• _EXERCISE MATERIAL_
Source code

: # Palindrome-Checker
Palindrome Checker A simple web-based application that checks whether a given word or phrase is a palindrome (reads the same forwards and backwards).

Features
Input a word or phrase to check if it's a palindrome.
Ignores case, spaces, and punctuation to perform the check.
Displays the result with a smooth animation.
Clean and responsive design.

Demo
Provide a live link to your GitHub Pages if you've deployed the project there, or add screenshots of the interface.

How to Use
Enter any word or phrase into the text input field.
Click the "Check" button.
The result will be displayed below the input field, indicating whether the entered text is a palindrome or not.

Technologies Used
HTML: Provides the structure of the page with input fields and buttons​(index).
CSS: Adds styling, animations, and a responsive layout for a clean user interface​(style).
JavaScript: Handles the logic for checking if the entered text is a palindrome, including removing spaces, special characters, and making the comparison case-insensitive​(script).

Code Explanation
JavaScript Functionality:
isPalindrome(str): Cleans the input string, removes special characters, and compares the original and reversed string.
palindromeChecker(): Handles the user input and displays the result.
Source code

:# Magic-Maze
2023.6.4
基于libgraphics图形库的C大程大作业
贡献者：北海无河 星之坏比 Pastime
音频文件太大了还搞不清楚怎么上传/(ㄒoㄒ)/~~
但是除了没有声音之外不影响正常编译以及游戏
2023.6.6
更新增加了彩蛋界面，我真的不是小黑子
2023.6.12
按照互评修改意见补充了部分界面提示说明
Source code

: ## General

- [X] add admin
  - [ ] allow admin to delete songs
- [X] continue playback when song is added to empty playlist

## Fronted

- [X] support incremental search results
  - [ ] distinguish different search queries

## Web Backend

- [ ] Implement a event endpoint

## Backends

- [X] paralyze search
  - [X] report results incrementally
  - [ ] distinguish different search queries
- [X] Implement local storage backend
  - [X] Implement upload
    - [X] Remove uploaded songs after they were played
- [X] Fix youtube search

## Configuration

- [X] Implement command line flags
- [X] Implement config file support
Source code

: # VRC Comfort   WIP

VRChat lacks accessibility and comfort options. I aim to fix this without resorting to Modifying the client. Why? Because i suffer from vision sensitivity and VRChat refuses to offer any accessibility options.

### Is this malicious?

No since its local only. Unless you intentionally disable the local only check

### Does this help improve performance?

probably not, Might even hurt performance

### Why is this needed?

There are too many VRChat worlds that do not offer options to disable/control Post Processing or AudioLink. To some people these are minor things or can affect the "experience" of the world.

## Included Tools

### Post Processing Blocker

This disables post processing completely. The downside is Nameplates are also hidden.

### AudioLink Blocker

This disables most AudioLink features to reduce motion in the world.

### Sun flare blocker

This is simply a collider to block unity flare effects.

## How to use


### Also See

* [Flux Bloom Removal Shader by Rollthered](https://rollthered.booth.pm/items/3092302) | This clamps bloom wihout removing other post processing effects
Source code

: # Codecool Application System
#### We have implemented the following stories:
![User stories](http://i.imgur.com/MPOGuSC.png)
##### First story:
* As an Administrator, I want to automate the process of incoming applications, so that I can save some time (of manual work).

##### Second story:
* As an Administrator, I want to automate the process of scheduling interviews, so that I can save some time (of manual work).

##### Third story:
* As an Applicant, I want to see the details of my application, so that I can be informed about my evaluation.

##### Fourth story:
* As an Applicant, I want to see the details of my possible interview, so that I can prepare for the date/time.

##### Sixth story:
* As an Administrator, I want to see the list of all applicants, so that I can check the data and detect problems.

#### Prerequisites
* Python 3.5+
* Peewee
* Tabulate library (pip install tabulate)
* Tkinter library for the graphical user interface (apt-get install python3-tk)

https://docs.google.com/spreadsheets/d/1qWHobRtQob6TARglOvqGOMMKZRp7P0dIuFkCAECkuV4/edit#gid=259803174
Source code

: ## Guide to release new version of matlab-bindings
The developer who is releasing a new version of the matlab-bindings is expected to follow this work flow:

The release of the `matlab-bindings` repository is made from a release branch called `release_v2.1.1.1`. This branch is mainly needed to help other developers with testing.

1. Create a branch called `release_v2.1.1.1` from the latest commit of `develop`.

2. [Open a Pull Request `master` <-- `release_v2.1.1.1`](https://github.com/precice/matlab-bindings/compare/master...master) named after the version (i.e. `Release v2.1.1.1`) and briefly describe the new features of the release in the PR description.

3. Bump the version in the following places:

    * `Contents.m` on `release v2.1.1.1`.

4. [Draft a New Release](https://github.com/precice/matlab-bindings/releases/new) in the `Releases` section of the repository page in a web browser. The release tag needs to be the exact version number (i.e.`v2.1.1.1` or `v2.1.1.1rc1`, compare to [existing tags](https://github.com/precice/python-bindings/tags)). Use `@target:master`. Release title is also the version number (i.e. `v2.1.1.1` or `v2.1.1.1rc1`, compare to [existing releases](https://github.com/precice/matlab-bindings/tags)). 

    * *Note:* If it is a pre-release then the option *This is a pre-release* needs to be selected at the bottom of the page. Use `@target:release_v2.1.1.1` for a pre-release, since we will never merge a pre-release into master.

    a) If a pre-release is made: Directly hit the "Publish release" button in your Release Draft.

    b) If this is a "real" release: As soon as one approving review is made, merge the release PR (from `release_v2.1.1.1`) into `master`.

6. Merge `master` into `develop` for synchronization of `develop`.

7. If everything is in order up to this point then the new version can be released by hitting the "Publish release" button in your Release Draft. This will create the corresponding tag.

• _EXERCISE_
Set down, from the entries above, exactly the lines from the one with "### AudioLink Blocker" up to and including the one with "The developer who", and no other lines.

• _TASK RESULT_
### AudioLink Blocker

This disables most AudioLink features to reduce motion in the world.

### Sun flare blocker

This is simply a collider to block unity flare effects.

## How to use


### Also See

* [Flux Bloom Removal Shader by Rollthered](https://rollthered.booth.pm/items/3092302) | This clamps bloom wihout removing other post processing effects
Source code

: # Codecool Application System
#### We have implemented the following stories:
![User stories](http://i.imgur.com/MPOGuSC.png)
##### First story:
* As an Administrator, I want to automate the process of incoming applications, so that I can save some time (of manual work).

##### Second story:
* As an Administrator, I want to automate the process of scheduling interviews, so that I can save some time (of manual work).

##### Third story:
* As an Applicant, I want to see the details of my application, so that I can be informed about my evaluation.

##### Fourth story:
* As an Applicant, I want to see the details of my possible interview, so that I can prepare for the date/time.

##### Sixth story:
* As an Administrator, I want to see the list of all applicants, so that I can check the data and detect problems.

#### Prerequisites
* Python 3.5+
* Peewee
* Tabulate library (pip install tabulate)
* Tkinter library for the graphical user interface (apt-get install python3-tk)

https://docs.google.com/spreadsheets/d/1qWHobRtQob6TARglOvqGOMMKZRp7P0dIuFkCAECkuV4/edit#gid=259803174
Source code

: ## Guide to release new version of matlab-bindings
The developer who is releasing a new version of the matlab-bindings is expected to follow this work flow:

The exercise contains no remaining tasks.